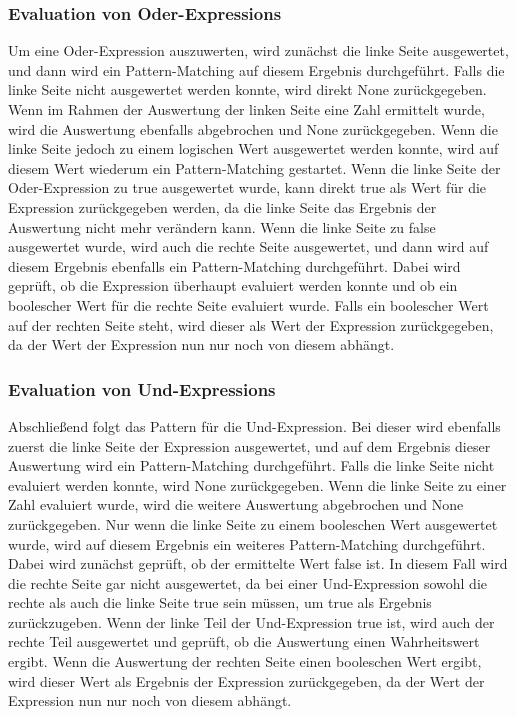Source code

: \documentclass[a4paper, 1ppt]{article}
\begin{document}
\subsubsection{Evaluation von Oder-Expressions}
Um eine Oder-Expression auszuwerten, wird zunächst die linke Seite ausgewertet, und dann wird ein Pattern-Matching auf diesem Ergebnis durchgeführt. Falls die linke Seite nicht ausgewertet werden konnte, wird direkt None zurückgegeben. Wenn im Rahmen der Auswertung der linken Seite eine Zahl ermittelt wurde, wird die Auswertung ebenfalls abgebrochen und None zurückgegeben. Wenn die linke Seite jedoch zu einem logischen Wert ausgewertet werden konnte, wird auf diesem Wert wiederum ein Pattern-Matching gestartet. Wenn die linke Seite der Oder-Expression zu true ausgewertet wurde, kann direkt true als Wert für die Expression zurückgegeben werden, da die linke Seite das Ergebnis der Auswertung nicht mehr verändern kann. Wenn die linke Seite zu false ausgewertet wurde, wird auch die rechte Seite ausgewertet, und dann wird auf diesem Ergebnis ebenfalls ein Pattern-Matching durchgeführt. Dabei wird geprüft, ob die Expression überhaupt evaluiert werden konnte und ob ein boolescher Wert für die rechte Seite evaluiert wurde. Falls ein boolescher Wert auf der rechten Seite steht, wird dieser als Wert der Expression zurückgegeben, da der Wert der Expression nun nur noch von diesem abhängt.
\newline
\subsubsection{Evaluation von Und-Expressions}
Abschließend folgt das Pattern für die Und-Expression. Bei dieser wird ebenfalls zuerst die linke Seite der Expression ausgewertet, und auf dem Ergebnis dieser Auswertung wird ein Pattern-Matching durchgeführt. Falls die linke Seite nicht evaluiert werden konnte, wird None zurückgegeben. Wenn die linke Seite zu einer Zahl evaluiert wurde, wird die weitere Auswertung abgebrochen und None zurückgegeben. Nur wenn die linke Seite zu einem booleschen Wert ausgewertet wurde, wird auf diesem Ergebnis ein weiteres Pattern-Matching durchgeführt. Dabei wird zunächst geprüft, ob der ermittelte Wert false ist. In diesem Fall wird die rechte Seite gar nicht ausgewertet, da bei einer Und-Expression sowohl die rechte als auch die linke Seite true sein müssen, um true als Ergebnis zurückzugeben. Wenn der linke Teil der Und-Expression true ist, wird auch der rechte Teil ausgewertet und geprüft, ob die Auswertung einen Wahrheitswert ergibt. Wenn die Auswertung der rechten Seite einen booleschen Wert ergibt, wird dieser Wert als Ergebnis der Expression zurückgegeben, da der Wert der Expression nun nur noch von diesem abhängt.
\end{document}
--
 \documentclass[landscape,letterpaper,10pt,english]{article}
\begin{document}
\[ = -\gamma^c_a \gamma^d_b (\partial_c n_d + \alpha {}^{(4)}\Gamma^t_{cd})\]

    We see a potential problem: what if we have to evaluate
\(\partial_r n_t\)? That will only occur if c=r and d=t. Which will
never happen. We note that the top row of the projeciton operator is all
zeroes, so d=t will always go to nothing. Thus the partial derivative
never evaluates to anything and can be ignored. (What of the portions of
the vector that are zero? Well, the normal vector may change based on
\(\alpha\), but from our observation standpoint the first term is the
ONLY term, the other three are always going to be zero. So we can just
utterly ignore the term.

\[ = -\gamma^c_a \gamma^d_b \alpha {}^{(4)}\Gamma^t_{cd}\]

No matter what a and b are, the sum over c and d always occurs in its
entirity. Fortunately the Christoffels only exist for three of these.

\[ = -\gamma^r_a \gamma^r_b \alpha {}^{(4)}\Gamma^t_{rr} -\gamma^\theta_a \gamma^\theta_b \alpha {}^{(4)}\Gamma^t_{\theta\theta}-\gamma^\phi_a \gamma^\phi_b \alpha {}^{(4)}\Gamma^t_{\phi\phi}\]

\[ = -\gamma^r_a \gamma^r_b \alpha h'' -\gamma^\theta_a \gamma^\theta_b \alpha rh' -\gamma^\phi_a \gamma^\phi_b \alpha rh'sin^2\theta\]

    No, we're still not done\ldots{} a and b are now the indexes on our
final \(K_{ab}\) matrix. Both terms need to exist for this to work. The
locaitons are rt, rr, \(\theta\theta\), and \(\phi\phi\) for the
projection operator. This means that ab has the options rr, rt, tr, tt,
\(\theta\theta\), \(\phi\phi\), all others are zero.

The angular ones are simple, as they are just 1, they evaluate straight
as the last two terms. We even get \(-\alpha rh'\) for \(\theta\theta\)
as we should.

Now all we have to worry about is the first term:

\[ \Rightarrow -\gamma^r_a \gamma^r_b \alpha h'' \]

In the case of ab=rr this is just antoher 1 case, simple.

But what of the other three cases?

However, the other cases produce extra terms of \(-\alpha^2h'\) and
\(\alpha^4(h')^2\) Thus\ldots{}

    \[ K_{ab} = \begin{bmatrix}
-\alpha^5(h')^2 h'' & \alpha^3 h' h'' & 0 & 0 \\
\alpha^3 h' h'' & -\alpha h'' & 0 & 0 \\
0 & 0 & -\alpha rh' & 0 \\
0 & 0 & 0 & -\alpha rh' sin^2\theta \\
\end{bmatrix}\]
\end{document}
==
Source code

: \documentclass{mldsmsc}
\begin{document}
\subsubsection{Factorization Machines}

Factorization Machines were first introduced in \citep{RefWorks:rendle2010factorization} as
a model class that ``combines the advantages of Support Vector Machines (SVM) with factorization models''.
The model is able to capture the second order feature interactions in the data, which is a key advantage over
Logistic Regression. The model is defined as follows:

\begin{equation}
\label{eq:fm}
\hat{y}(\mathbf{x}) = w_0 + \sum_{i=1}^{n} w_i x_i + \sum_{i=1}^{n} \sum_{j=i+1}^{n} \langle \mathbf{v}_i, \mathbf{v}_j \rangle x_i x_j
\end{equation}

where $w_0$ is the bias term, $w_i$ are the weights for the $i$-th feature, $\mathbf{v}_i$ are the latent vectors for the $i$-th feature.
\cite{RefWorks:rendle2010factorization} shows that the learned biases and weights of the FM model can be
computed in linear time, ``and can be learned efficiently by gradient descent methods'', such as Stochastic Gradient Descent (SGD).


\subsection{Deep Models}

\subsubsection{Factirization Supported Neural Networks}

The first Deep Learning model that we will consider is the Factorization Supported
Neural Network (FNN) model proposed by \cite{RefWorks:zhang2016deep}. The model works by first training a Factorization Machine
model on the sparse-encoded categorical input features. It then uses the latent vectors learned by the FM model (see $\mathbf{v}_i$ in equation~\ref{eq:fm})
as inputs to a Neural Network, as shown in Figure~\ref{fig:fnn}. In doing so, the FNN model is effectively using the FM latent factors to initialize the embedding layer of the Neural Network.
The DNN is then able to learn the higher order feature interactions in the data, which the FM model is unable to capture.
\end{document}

*WHAT YOU WILL DO*
In the listing above, count every line that holds "Thus". Give only the number.

*ANSWER TO THIS TASK*
2